There had been violations related to the building’s 13 elevators — 56 in the past 11 years — and the elevator had reportedly been taken out of service in 2003. Most of the violations had apparently been cleared up, but inspectors in June found administrative violations which are still listed in DOB records. Still, these violations, said to be “non-hazardous,” don’t account for what happened yesterday, a matter that’s still under investigation.
The Times reports:
Chad Kawalec, a former director of client services at Y&R and friend of Ms. Hart’s, described the elevators in the 85-year-old building as creaky and balky.
“They weren’t the kind of elevators that you stuck your hand in to catch the doors,” he said, “Because they wouldn’t stop.”
Hart had a boyfriend, Chris Dicksen, with whom she lived in Brooklyn Heights, and the papers report she was well-liked by everyone and a “crazy hard worker.” Her father, Alex Hart, told the Times, “She was the most marvelous daughter imaginable. No father could have ever been more proud of her.” She’d grown up in California and gone to Knox College in Illinois; in her spare time, she’d just finished a course at the Bronx’s New York Botanical Garden.
The day before she died, Suzanne had lunched with Young & Rubicam’s Global CEO, David Sable. He sent a memo to staff that included the following:
Suzanne was, in fact, beloved by everyone who knew her. And we will, at the right time, all have a chance to memorialize her as she deserves.

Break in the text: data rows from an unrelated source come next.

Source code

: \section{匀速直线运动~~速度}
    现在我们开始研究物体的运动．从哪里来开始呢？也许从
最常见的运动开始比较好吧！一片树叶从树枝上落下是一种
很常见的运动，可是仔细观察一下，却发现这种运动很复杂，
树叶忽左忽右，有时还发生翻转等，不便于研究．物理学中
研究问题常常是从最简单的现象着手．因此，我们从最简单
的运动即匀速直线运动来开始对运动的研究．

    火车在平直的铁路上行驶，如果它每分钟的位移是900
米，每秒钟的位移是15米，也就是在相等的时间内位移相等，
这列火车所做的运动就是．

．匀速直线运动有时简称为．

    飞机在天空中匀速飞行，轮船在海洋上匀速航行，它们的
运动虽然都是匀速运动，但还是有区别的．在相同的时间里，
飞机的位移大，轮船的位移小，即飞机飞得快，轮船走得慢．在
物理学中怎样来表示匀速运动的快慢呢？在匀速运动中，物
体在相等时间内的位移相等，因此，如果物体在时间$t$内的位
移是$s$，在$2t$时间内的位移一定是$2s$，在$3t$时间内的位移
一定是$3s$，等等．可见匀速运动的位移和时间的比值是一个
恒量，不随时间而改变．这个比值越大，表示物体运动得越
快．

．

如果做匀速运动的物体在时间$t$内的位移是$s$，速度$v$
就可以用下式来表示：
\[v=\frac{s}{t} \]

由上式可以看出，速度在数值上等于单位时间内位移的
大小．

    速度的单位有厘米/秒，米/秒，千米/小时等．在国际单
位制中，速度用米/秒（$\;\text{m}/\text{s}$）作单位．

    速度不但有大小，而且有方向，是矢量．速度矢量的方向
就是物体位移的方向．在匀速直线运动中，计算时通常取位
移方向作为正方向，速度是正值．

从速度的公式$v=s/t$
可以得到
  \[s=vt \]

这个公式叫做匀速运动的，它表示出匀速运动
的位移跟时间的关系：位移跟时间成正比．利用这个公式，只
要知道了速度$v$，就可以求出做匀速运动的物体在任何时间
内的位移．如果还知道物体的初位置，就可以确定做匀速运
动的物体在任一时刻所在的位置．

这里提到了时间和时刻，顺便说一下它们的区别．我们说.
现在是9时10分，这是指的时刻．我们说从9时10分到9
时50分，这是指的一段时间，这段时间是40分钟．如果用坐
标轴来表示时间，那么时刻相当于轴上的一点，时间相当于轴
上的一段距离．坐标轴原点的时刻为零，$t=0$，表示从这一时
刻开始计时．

We know that this is a horrible, unthinkable piece of news to absorb. There are counselors on their way to the building and we will have them in the building throughout the week.
Tony Sclafani, spokesman for the Department of Buildings, said that last year, “there were 53 elevator accidents in a city of 60,000 elevators.” Three of them were fatal.
285 Madison was evacuated yesterday after the accident. DNAinfo reports that the building will remain closed for the rest of the week, with employees working off-site, as investigators try to determine what went wrong.
Update: The Wall Street Journal reports that the elevator that killed Hart “had been worked on by maintenance personnel hours before the fatal accident.” The elevator-servicing company, Transel Elevator Inc., and its electrical work, is now the focus of the investigation. Investigators are seeking to identify other clients serviced by Transel and to inspect their elevators.